┏━━

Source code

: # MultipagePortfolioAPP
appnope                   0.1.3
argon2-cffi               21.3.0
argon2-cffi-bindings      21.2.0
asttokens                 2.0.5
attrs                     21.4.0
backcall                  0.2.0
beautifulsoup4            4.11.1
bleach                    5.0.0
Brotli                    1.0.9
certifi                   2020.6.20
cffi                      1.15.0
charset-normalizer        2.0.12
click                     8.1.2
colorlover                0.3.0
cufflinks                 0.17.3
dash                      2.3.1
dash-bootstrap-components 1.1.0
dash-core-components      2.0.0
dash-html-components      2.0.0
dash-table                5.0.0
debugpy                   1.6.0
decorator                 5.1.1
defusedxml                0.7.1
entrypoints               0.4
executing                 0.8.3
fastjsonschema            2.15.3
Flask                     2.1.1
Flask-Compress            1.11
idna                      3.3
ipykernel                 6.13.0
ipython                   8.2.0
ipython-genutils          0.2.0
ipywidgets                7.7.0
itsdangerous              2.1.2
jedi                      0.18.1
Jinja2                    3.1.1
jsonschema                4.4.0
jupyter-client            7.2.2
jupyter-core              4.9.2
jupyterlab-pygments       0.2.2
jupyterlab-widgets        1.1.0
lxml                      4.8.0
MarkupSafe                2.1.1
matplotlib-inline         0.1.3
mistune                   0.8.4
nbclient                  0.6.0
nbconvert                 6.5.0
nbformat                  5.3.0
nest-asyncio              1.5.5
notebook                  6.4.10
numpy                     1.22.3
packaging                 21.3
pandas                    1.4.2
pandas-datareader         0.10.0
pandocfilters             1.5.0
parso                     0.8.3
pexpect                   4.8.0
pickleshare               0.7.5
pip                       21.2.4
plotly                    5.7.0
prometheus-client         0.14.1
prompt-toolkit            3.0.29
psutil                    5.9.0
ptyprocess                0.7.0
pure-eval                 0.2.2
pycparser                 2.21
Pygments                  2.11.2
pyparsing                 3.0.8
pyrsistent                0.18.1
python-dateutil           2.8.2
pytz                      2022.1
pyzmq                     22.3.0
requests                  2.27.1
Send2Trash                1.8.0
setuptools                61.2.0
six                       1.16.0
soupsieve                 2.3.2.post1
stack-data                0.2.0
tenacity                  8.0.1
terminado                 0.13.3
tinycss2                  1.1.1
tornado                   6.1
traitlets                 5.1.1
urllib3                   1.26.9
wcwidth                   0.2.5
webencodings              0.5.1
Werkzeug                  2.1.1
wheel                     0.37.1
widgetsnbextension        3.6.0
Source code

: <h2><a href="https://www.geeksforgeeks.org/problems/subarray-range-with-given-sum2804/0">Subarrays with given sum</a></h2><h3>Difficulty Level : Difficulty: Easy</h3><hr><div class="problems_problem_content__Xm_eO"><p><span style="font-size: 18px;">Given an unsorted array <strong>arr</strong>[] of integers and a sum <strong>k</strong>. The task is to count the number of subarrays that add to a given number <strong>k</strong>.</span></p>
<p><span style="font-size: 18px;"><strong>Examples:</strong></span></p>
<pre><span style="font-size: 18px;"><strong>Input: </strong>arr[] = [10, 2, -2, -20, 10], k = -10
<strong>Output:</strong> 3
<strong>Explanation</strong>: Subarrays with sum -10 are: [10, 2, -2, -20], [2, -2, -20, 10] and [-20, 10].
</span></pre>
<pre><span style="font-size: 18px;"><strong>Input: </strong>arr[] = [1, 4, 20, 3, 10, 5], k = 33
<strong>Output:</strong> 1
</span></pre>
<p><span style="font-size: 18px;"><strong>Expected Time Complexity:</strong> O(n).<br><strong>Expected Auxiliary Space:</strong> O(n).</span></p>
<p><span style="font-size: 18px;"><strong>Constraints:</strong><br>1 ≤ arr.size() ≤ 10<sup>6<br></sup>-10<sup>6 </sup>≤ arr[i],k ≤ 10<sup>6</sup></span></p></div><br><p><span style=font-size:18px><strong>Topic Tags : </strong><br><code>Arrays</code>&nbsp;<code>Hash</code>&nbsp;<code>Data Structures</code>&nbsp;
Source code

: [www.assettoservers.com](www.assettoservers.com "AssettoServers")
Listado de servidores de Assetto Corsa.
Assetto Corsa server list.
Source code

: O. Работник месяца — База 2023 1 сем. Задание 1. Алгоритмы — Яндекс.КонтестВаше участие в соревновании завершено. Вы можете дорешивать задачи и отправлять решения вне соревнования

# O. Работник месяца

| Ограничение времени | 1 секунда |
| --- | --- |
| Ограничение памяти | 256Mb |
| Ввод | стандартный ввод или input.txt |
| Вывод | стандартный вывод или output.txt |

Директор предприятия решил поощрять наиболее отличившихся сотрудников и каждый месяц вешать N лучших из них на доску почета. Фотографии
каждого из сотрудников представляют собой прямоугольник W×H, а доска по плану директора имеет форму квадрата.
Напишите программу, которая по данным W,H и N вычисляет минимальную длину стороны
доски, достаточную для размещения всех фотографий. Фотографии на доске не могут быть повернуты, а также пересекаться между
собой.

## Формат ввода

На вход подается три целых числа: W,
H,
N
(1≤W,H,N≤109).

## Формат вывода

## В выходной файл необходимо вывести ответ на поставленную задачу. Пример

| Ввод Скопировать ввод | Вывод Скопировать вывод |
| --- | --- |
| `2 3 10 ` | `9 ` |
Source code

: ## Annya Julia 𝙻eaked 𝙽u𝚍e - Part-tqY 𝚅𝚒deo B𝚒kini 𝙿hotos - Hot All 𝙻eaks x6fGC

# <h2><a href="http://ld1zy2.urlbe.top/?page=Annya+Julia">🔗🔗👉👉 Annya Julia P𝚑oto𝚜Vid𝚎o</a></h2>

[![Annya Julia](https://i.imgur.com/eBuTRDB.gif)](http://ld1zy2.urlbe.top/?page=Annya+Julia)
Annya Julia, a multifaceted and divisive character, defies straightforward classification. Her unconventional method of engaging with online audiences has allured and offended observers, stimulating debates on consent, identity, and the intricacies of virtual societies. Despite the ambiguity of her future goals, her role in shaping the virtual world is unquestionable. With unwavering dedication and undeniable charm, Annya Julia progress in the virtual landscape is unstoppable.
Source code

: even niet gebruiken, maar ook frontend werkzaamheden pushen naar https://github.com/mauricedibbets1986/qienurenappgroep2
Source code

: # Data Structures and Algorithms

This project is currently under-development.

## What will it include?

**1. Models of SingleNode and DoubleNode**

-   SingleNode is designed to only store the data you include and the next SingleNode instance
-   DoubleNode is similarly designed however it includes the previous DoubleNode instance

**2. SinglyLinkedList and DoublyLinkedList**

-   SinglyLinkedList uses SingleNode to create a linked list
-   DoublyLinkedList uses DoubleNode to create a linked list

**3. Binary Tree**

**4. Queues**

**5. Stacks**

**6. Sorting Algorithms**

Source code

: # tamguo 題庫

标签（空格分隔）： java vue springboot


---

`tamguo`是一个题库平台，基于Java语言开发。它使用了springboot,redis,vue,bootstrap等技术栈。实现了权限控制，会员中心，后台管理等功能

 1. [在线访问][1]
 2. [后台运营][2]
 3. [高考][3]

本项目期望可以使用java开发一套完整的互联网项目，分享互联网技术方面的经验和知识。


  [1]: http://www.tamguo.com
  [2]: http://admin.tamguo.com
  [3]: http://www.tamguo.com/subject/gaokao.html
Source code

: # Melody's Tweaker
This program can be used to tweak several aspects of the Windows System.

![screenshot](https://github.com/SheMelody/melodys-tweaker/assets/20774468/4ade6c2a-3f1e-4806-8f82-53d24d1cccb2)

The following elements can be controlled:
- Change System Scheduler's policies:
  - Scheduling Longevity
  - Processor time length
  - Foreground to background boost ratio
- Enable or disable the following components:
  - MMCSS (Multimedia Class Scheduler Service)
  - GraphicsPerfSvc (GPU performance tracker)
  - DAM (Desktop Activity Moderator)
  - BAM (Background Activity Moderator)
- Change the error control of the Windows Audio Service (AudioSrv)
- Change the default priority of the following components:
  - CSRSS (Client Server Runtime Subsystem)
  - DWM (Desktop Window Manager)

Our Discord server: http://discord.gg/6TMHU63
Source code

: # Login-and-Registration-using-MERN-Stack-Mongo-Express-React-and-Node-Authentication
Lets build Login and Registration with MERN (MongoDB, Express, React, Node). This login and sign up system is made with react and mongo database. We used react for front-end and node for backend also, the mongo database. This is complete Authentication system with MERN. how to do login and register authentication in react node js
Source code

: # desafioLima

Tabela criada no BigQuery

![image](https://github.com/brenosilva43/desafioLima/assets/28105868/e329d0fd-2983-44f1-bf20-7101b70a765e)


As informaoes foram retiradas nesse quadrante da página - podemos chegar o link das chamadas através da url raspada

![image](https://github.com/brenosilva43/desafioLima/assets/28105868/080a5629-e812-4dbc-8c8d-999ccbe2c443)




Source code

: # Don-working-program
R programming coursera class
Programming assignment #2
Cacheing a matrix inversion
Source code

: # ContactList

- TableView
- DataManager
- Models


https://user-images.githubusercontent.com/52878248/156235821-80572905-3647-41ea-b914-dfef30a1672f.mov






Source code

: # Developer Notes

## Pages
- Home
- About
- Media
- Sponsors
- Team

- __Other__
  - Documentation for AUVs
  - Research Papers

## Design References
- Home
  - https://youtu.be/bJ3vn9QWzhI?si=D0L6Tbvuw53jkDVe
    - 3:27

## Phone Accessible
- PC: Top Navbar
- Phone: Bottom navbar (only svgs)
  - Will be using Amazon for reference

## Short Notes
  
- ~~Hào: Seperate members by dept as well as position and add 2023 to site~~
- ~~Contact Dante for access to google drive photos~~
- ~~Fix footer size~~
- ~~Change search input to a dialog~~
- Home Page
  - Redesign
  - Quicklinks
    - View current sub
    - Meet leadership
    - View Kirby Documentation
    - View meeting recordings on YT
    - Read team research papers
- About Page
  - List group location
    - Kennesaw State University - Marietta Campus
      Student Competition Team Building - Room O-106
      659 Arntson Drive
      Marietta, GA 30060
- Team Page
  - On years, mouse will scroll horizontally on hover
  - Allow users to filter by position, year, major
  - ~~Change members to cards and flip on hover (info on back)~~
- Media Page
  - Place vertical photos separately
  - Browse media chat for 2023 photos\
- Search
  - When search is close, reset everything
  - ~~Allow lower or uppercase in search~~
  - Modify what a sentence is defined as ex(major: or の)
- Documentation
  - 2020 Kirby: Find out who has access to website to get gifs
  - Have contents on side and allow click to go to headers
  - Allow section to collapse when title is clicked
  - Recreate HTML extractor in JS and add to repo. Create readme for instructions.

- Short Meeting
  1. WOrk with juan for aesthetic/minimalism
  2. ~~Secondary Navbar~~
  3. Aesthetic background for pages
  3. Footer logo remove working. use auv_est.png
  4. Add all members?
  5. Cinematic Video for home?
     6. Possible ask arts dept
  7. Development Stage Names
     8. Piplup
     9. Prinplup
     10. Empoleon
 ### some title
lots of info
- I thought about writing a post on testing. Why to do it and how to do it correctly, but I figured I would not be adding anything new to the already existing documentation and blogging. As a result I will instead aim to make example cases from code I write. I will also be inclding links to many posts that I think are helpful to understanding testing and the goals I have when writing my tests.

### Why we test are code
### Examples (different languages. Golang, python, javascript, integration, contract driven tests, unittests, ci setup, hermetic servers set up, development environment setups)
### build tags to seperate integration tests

┗━━

Search the listing above for the string "SinglyLinkedList" and return each line it appears on.

__Solution__
**2. SinglyLinkedList and DoublyLinkedList**
-   SinglyLinkedList uses SingleNode to create a linked list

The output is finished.